What I Do Not Want for Cities Church
I recently started reading Suffering and the Sovereignty of God for about the fifth time since Henryk died. It really helps when I am feeling particularly adrift in my pain. Something caught my attention this time that hasn’t stood out before. There was a quote from David Wells that spoke about how the Evangelical Christian movement simply is “not very serious anymore.” John Piper followed it up by saying that “our vision of God in relation to evil and suffering was shown to be frivolous.”
I had two thoughts when I read this. The first is that, at large, I agree with it. Having shared with dozens of people that I have a son who passed away has put me in a position to hear dozens of responses, and so many of them have been lacking. They aren’t true. They wouldn’t hold up if put under the simplest scrutiny. The thing that can be so hurtful about this is that the weakness of poor answers can make me feel very alone. If grieving people only hear tenuous response, how are they to be seriously helped?
My second thought was that I do not want this for Cities Church.

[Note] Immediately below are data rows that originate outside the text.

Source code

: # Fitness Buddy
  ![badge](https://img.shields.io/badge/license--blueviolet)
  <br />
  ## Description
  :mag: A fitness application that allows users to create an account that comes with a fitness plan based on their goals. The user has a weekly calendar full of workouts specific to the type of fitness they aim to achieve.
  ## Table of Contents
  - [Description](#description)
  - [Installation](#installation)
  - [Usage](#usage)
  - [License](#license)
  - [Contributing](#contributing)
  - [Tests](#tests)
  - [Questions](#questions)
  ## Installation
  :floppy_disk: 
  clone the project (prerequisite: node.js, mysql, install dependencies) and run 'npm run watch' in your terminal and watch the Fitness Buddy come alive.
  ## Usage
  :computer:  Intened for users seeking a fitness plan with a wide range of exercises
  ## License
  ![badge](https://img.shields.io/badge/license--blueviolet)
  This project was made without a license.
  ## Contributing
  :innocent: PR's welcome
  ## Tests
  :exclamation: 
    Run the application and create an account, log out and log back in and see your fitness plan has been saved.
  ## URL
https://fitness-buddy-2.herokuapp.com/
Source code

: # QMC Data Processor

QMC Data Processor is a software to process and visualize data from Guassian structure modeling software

Now, I don’t mean that in a worrisome kind of way. I believe our leadership, and our church ethos, take life seriously. I know we’ll go deep with the God of the Bible, and therefore, we will be relevant to the suffering and evil in the world. I pray above many other things, though, that we will not be frivolous. Who would we be helping? Who would we be serving if we didn’t acknowledge the pain in this world? God doesn’t ask to be “let off the hook” for terrible things, and trying to distance his involvement in calamity will cripple his church and our mission.
May We Hear Him
I’ve been studying Ezekiel the past few weeks. It is a weird and wonderful book. It is set after Jerusalem has been overtaken, at the same time as Daniel. When Jerusalem was conquered, Daniel was taken to live in the palace of the king of Babylon to be assimilated to their culture. At this time, Ezekiel, who was a bit older than Daniel, was part of a group of refugees who lived in a camp outside of the city of Babylon. There, Ezekiel is visited by God.

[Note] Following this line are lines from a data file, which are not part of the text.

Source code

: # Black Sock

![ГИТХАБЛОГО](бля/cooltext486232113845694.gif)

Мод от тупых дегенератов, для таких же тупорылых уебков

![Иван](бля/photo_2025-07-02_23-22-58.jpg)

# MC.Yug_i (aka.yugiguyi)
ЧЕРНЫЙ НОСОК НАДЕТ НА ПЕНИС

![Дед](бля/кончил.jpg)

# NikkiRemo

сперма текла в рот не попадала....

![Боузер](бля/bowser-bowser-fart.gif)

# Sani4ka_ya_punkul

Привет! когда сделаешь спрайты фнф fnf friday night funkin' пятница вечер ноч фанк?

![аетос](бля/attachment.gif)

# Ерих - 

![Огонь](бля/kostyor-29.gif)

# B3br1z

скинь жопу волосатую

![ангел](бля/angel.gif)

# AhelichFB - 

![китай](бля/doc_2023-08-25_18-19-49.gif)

First, God showed Ezekiel his glory. It included shimmering creatures with wings and multiple animal heads and wheels and motion and a human-imaged person sitting on a thrown surrounded by fire. Ezekiel also described a sound as of a great earthquake. Second, God gave Ezekiel a physical book of a scroll covered with writings of lamentation and mourning and woe. He told Ezekiel to eat it so that his words would literally fill Ezekiel.
God’s whole purpose in appearing to Ezekiel was to make him a prophet. God wanted Ezekiel to speak his words to his covenant people. The fact that the Israelites were adrift wasn’t that God wasn’t talking to them — it was that they weren’t listening. Were they not listening because of the pain of being exiles? Why didn’t they hear him?
So I have been praying for my own life, and all our lives at Cities Church, that God would make us hear the earthquakes of his glory, that he would make us know the depths to which he understands our pain.
Hope Behind the Honey
January was very hard on me. The two year anniversary of Henryk’s funeral left me unable to be distracted from the heartache. I miss him so much. Life still feels, every day, as though something is not right. It is not as it is supposed to be. Someone is missing. Always. Our first service on January 18 was so exciting and wonderful, but I was so sad. I was left after the service thinking, “How do I help people while I am suffering and sad?”
After Ezekiel ate the scroll of lamentation and mourning and woe he said it tasted like honey. I read this and it made my throat stick. There is nothing sweet about my lamentation and mourning and woe. It has been terrible. I hate it. I still hate that this happened. I think I will be asking God why about Henryk’s death until the day I die myself, and we know from the book of Job and the Psalms and Jesus himself that there is room for this to be done in faith. But, danger to me if I ignore this “honey” part of the Bible (which I did the first two or three times I read this passage).
How can we hear the earthquakes of the glory of God? How can we listen to what he is saying to us in the Bible? How can we know that he understands the depths of our lamentation and mourning and woe? How can we help others while we are suffering? How can that scroll have tasted like honey? The apostle John writes,
And the Word because flesh and dwelt among us, and we have seen his glory, glory as the only Son from the Father, full of grace and truth. For from his fullness we have all received, grace upon grace. (John 1:14)
And then in Revelation 21:1,
Then I saw a new heaven and a new earth, for the first heaven and the first earth had passed away, and the sea was no more. And I saw a holy city, new Jerusalem, coming down out of heaven from God, prepared as a bride adorned for her husband. And I heard a loud voice from the throne saying, “Behold, the dwelling place of God is with man. He will dwell with them, and they will be his people, and God himself will be with them as their God. He will wipe away every tear from their eyes, and death shall be no more, neither shall there be mourning, or crying, nor pain anymore, for the former things have passed away.”
It is finished. It is done. Even if we can’t taste the honey right now, it is coming.